▸ The problem
Go through the data underneath and report how many lines hold the string "amemos", giving only the number.
━━ Data to process ━━
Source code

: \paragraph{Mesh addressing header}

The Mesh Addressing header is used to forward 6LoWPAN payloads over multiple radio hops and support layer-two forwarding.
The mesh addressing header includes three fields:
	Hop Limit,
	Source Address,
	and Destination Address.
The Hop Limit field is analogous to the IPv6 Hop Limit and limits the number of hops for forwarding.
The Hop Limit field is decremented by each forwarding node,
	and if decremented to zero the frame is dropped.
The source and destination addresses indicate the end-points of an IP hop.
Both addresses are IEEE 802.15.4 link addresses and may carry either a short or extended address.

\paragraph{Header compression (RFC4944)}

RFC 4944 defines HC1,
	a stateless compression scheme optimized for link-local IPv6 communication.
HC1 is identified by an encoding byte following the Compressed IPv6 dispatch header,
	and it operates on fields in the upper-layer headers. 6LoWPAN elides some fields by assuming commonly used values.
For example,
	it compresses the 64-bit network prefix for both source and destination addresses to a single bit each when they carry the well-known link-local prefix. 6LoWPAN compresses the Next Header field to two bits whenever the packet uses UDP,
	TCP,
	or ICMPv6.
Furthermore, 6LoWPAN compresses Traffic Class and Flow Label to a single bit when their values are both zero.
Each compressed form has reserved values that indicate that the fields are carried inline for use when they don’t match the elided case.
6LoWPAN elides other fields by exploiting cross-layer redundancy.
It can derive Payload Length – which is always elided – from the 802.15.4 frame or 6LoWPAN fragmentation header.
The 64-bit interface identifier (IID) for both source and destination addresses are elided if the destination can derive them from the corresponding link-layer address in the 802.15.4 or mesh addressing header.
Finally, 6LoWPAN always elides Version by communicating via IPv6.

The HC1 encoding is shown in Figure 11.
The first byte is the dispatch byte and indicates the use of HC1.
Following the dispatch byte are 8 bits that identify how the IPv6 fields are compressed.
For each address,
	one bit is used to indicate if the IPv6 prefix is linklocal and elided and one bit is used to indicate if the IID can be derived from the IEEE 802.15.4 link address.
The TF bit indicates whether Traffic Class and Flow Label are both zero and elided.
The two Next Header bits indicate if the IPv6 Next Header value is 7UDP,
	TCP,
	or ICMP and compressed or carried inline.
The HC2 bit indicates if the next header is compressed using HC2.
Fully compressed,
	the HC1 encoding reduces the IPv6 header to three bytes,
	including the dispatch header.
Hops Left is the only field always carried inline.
━━━
━━ Data to process ━━
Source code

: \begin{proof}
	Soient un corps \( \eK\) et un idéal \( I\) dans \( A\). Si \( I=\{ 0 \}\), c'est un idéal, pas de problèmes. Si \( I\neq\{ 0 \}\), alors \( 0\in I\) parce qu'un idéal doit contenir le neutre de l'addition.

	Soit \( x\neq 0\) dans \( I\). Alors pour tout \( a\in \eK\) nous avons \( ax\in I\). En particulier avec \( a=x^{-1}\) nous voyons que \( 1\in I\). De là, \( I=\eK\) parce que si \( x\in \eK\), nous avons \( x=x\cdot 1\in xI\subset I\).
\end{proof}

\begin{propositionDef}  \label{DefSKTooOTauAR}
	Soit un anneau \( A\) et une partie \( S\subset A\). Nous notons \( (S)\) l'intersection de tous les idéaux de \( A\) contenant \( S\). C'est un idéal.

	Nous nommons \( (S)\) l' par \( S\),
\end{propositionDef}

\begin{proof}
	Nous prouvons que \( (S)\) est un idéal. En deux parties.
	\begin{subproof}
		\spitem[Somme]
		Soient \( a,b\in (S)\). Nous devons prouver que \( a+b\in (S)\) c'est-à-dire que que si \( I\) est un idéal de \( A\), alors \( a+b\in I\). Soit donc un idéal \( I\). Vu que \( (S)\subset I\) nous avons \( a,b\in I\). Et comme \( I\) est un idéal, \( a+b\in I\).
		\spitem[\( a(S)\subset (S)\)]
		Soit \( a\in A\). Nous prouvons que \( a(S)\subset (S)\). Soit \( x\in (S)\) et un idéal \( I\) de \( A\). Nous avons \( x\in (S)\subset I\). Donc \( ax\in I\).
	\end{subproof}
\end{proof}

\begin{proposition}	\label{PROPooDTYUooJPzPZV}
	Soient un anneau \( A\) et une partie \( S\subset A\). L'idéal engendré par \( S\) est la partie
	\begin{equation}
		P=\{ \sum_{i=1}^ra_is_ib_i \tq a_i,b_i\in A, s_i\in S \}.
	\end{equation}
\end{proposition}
━━━
━━ Data to process ━━
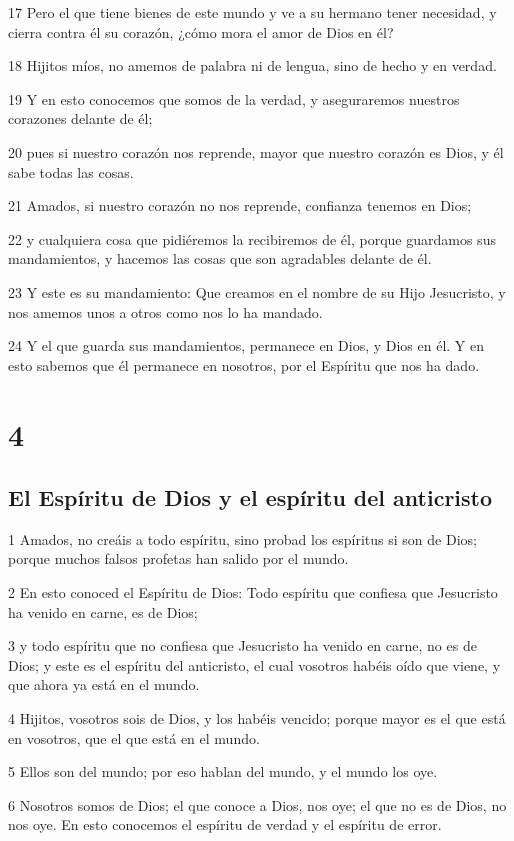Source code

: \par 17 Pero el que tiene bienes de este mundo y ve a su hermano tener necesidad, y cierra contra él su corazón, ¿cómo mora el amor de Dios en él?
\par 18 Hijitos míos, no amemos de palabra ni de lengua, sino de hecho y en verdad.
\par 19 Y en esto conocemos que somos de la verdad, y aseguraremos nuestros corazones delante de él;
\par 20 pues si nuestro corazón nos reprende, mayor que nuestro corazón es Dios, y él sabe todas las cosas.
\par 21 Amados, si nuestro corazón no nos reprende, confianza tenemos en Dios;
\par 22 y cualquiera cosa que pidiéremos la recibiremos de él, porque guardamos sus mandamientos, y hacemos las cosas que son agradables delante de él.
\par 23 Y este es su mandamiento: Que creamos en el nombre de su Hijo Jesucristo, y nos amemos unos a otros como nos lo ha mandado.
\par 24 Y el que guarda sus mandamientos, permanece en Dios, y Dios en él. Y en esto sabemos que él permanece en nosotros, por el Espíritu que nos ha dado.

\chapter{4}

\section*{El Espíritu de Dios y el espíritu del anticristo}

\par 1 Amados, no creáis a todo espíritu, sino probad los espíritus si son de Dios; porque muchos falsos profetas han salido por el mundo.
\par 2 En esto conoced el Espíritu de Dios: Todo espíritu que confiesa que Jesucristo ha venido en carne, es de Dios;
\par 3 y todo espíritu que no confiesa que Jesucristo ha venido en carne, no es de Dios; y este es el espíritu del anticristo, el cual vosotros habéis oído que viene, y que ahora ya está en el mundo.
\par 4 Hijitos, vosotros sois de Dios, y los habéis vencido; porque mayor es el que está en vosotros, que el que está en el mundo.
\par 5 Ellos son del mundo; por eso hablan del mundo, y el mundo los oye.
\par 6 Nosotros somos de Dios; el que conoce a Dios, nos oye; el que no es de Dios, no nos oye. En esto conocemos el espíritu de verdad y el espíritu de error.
━━━
▸ Written reply
2